Ni l'une ni l'autre n'osent admettre que la droite est la grande favorite du scrutin départemental. "C'est du 50-50", lâche pudiquement la députée, conseillant à la droite de ne pas crier victoire trop tôt. Bernard Combes, lui, considère l'élection comme "très ouverte".
Le PS lâché par ses alliés communistes
Mais la gauche semble bien mal embarquée. Pour la première fois depuis des lustres, les communistes n'ont pas fait alliance avec les socialistes. La gauche de la gauche a décidé de s'unir et de présenter des candidats dans tous les cantons. Dans une charte commune, le PCF, EELV, le Parti de gauche, Ensemble et Nouvelle Donne promettent de maintenir leurs candidats en cas de qualification pour le second tour, ce qui serait fatal au PS. "Dans le cas contraire, nous ne soutiendrons aucun-e candidat-e qui ne prendrait pas en compte les points essentiels de notre programme", préviennent-ils. Autrement dit, ils ne donneront pas de consigne de vote.
Pourquoi les communistes se sont-ils engagés dans cette stratégie qui offre un boulevard à la droite ? Alain Vacher, conseiller général communiste sortant, a participé à l'exécutif départemental comme vice-président chargé des collèges, sous la présidence de François Hollande, puis de son successeur, Gérard Bonnet. "La politique menée au niveau départemental me convenait parfaitement", concède-t-il.

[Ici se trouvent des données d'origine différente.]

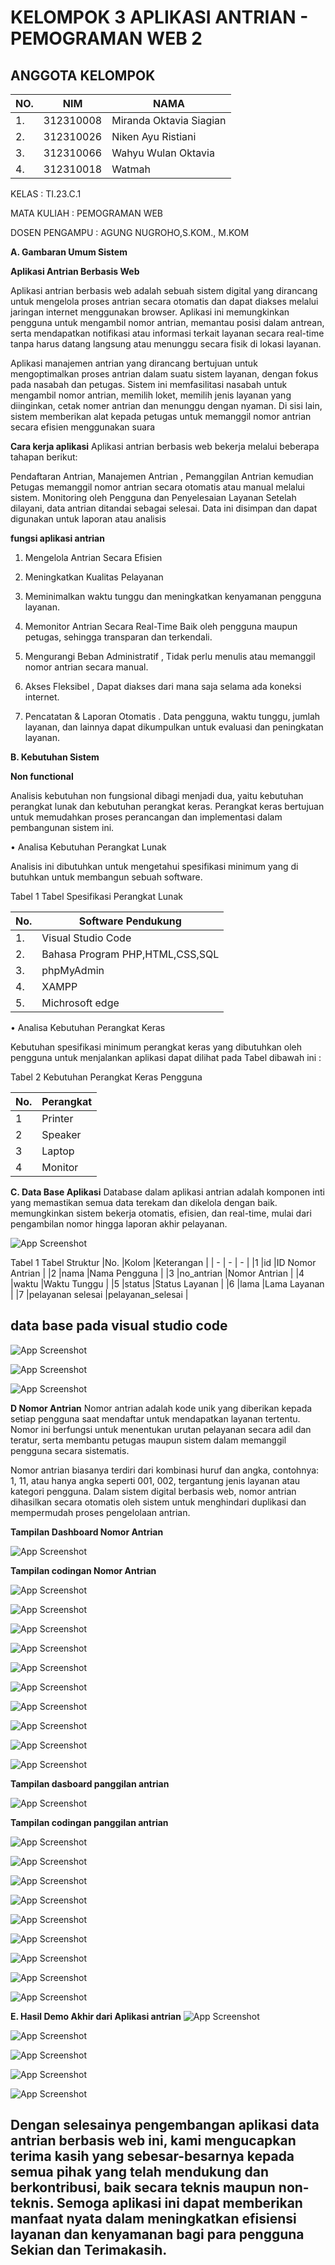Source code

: # KELOMPOK 3 APLIKASI ANTRIAN - PEMOGRAMAN WEB 2

## ANGGOTA KELOMPOK
| NO.|    NIM     |              NAMA                     |
|----|------------|---------------------------------------|
| 1. | 312310008  |   Miranda Oktavia Siagian             |
| 2. | 312310026  |   Niken Ayu Ristiani                  |   
| 3. | 312310066  |   Wahyu Wulan Oktavia                 |
| 4. | 312310018  |   Watmah                              |

KELAS : TI.23.C.1

MATA KULIAH : PEMOGRAMAN WEB 

DOSEN PENGAMPU : AGUNG NUGROHO,S.KOM., M.KOM

**A. Gambaran Umum Sistem** 

**Aplikasi Antrian Berbasis Web**

Aplikasi antrian berbasis web adalah sebuah sistem digital yang dirancang untuk mengelola proses antrian secara otomatis dan dapat diakses melalui jaringan internet menggunakan browser. Aplikasi ini memungkinkan pengguna untuk mengambil nomor antrian, memantau posisi dalam antrean, serta mendapatkan notifikasi atau informasi terkait layanan secara real-time tanpa harus datang langsung atau menunggu secara fisik di lokasi layanan.

Aplikasi manajemen antrian yang dirancang bertujuan untuk mengoptimalkan proses antrian dalam suatu sistem layanan, dengan fokus pada nasabah dan petugas. Sistem ini memfasilitasi nasabah untuk mengambil nomor antrian, memilih loket, memilih jenis layanan yang diinginkan, cetak nomer antrian dan menunggu dengan nyaman. Di sisi lain, sistem memberikan alat kepada petugas untuk memanggil nomor antrian secara efisien menggunakan suara

**Cara kerja aplikasi**
Aplikasi antrian berbasis web bekerja melalui beberapa tahapan berikut:

Pendaftaran Antrian, Manajemen Antrian , Pemanggilan Antrian
kemudian Petugas memanggil nomor antrian secara otomatis atau manual melalui sistem. Monitoring oleh Pengguna
dan Penyelesaian Layanan Setelah dilayani, data antrian ditandai sebagai selesai. Data ini disimpan dan dapat digunakan untuk laporan atau analisis

**fungsi aplikasi antrian**
1. Mengelola Antrian Secara Efisien

2. Meningkatkan Kualitas Pelayanan

3. Meminimalkan waktu tunggu dan meningkatkan kenyamanan pengguna layanan.

4. Memonitor Antrian Secara Real-Time
Baik oleh pengguna maupun petugas, sehingga transparan dan terkendali.

5. Mengurangi Beban Administratif , Tidak perlu menulis atau memanggil nomor antrian secara manual.

6. Akses Fleksibel , Dapat diakses dari mana saja selama ada koneksi internet.

7. Pencatatan & Laporan Otomatis . Data pengguna, waktu tunggu, jumlah layanan, dan lainnya dapat dikumpulkan untuk evaluasi dan peningkatan layanan.

**B. Kebutuhan Sistem** 

**Non functional** 

Analisis kebutuhan non fungsional dibagi menjadi dua, yaitu kebutuhan perangkat lunak dan kebutuhan perangkat keras. Perangkat keras bertujuan untuk memudahkan proses perancangan dan implementasi dalam pembangunan sistem ini.

•	Analisa Kebutuhan Perangkat Lunak

Analisis ini dibutuhkan untuk mengetahui spesifikasi minimum yang di butuhkan untuk membangun sebuah software.

Tabel 1 Tabel Spesifikasi Perangkat Lunak

|No. |Software Pendukung |
| - | - |
|1\. |Visual  Studio Code|
|2\. |Bahasa Program PHP,HTML,CSS,SQL |
|3\. |phpMyAdmin |
|4\. |XAMPP |
|5\. |Michrosoft edge |

•	Analisa Kebutuhan Perangkat Keras

Kebutuhan spesifikasi minimum perangkat keras yang dibutuhkan oleh pengguna untuk menjalankan aplikasi dapat dilihat pada Tabel dibawah ini :

Tabel 2 Kebutuhan Perangkat Keras Pengguna

|No. |Perangkat |
| - | - |
|1 |Printer |
|2 |Speaker |
|3 |Laptop |
|4 |Monitor |


**C. Data Base Aplikasi** 
Database dalam aplikasi antrian adalah komponen inti yang memastikan semua data terekam dan dikelola dengan baik. memungkinkan sistem bekerja otomatis, efisien, dan real-time, mulai dari pengambilan nomor hingga laporan akhir pelayanan.

![App Screenshot](./image/database/database.png)

Tabel 1 Tabel Struktur 
|No. |Kolom |Keterangan |
| - | - | - |
|1 |id |ID Nomor Antrian |
|2 |nama |Nama Pengguna |
|3 |no_antrian |Nomor Antrian |
|4 |waktu |Waktu Tunggu |
|5 |status |Status Layanan |
|6 |lama |Lama Layanan |
|7 |pelayanan selesai |pelayanan_selesai |

 ## data base pada visual studio code 

![App Screenshot](./image/database/praktik1.png)

![App Screenshot](./image/database/praktik2.png)

![App Screenshot](./image/database/praktik3.png)


**D Nomor Antrian** 
Nomor antrian adalah kode unik yang diberikan kepada setiap pengguna saat mendaftar untuk mendapatkan layanan tertentu. Nomor ini berfungsi untuk menentukan urutan pelayanan secara adil dan teratur, serta membantu petugas maupun sistem dalam memanggil pengguna secara sistematis.

Nomor antrian biasanya terdiri dari kombinasi huruf dan angka, contohnya: 1, 11, atau hanya angka seperti 001, 002, tergantung jenis layanan atau kategori pengguna. Dalam sistem digital berbasis web, nomor antrian dihasilkan secara otomatis oleh sistem untuk menghindari duplikasi dan mempermudah proses pengelolaan antrian.

**Tampilan Dashboard Nomor Antrian** 

![App Screenshot](./image/nomor/nomor.png)

**Tampilan codingan Nomor Antrian** 

![App Screenshot](./image/nomor/pra1.png)

![App Screenshot](./image/nomor/pra2.png)

![App Screenshot](./image/nomor/pra3.png)

![App Screenshot](./image/nomor/pra4.png)

![App Screenshot](./image/nomor/pra5.png)

![App Screenshot](./image/nomor/pra6.png)

![App Screenshot](./image/nomor/pra7.png)

![App Screenshot](./image/nomor/pra8.png)

![App Screenshot](./image/nomor/pra9.png)

![App Screenshot](./image/nomor/pra10.png)

**Tampilan dasboard panggilan antrian** 

![App Screenshot](./image/panggilan/panggilan.png)

**Tampilan codingan panggilan antrian**

![App Screenshot](./image/panggilan/pang1.png)

![App Screenshot](./image/panggilan/pang2.png)

![App Screenshot](./image/panggilan/pang3.png)

![App Screenshot](./image/panggilan/pang4.png)

![App Screenshot](./image/panggilan/pang5.png)

![App Screenshot](./image/panggilan/pang6.png)

![App Screenshot](./image/panggilan/pang7.png)

![App Screenshot](./image/panggilan/pang8.png)

![App Screenshot](./image/panggilan/pang9.png)

**E. Hasil Demo Akhir dari Aplikasi antrian** 
![App Screenshot](./image/hasil/hasil1.png)

![App Screenshot](./image/hasil/hasil2.png)

![App Screenshot](./image/hasil/hasil3.png)

![App Screenshot](./image/hasil/hasil4.png)

![App Screenshot](./image/hasil/hasil5.png)

## Dengan selesainya pengembangan aplikasi data antrian berbasis web ini, kami mengucapkan terima kasih yang sebesar-besarnya kepada semua pihak yang telah mendukung dan berkontribusi, baik secara teknis maupun non-teknis. Semoga aplikasi ini dapat memberikan manfaat nyata dalam meningkatkan efisiensi layanan dan kenyamanan bagi para pengguna Sekian dan Terimakasih.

C'est surtout le virage libéral opéré par le président de la République au niveau national qui ne passe pas. "Son ennemi était la finance, mais il a changé son fusil d'épaule une fois élu, jusqu'à rendre une visite de courtoisie aux milliardaires à Davos !" épingle Alain Vacher. L'élu communiste, également conseiller municipal d'opposition à Brive, se désole devant "les dotations de plus en plus faibles de l'Etat pour le budget des collectivités locales". Bref, pour lui, "les socialistes ne sont plus des alliés". Faute d'accord à gauche, les communistes, qui comptent trois élus dans l'assemblée sortante, risquent d'être privés de représentants au conseil départemental.
FN et redécoupage des cantons : deux inconnues
Deux éléments pourraient néanmoins venir perturber la victoire annoncée de la droite. D'abord, le Front national présente des candidats dans presque la moitié des cantons. Historiquement faible en Corrèze, le FN y a pourtant recueilli près de 20% des voix aux européennes de 2014.

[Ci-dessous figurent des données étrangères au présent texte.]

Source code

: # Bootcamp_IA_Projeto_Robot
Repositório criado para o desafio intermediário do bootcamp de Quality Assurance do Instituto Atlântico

Pour Sophie Dessus, maire d'Uzerche depuis 2001, les candidats FN "sont totalement inconnus". "On ne les voit pas, ils ne font pas campagne sur les marchés. Ce sont des personnes que Marine Le Pen a posées là pour compter ses pions", tacle-t-elle. Difficile de savoir à quel point de tels candidats peuvent nuire à l'UMP. "On ne sait pas ce que ça peut donner en milieu rural", note prudemment Pascal Coste.
L'autre grande inconnue, c'est la conséquence du nouveau découpage induit par la réforme du mode de scrutin par binômes, qui rebat totalement les cartes. Le nombre de cantons passe en Corrèze de 37 à 19. "C'est difficile d'en mesurer les effets", observe Pascal Coste. "Entre cette modification, le flou sur les compétences et le changement de nom de ces élections, certains électeurs sont un peu perdus et risquent de s'abstenir", craint le candidat UMP.

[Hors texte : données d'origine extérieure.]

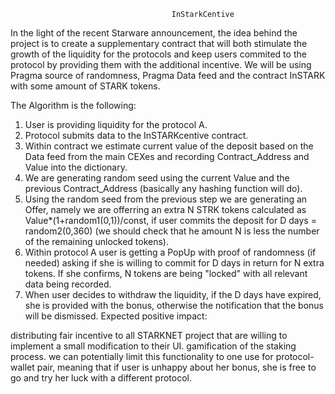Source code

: 
                                        InStarkCentive

                            
In the light of the recent Starware announcement, the idea behind the project is to create a supplementary contract that will both stimulate the growth of the liquidity for the protocols and keep users commited to the protocol by providing them with the additional incentive. We will be using Pragma source of randomness, Pragma Data feed and the contract InSTARK with some amount of STARK tokens.

The Algorithm is the following:

1. User is providing liquidity for the protocol A.
2. Protocol submits data to the InSTARKcentive contract.
3. Within contract we estimate current value of the deposit based on the Data feed from the main CEXes and recording Contract_Address and Value into the dictionary.
4. We are generating random seed using the current Value and the previous Contract_Address (basically any hashing function will do).
5. Using the random seed from the previous step we are generating an Offer, namely we are offerring an extra N STRK tokens calculated as Value*(1+random1(0,1))/const, if user commits the deposit for D days = random2(0,360) (we should check that he amount N is less the number of the remaining unlocked tokens).
 6. Within protocol A user is getting a PopUp with proof of randomness (if needed) asking if she is willing to commit for D days in return for N extra tokens. If she confirms,  N  tokens are being "locked" with all relevant data being recorded.
7. When user decides to withdraw the liquidity, if the D days have expired, she is provided with the bonus, otherwise the notification that the bonus will be dismissed.
Expected positive impact:

distributing fair incentive to all STARKNET project that are willing to implement a small modification to their UI.
gamification of the staking process. 
we can potentially limit this functionality to one use for protocol-wallet pair, meaning that if user is unhappy about her bonus, she is free to go and try her luck with a different protocol.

Les cantons supprimés sont surtout situés à la campagne. A l'inverse, Brive-la-Gaillarde conserve quatre de ses cinq cantons. Résultat : la plus grande ville de Corrèze (47 000 habitants) comptera huit élus au lieu de cinq. C'est ici, dans cette commune où le maire socialiste sortant, Philippe Nauche, a été sèchement battu en 2014, que pourrait se jouer l'éventuelle bascule du département.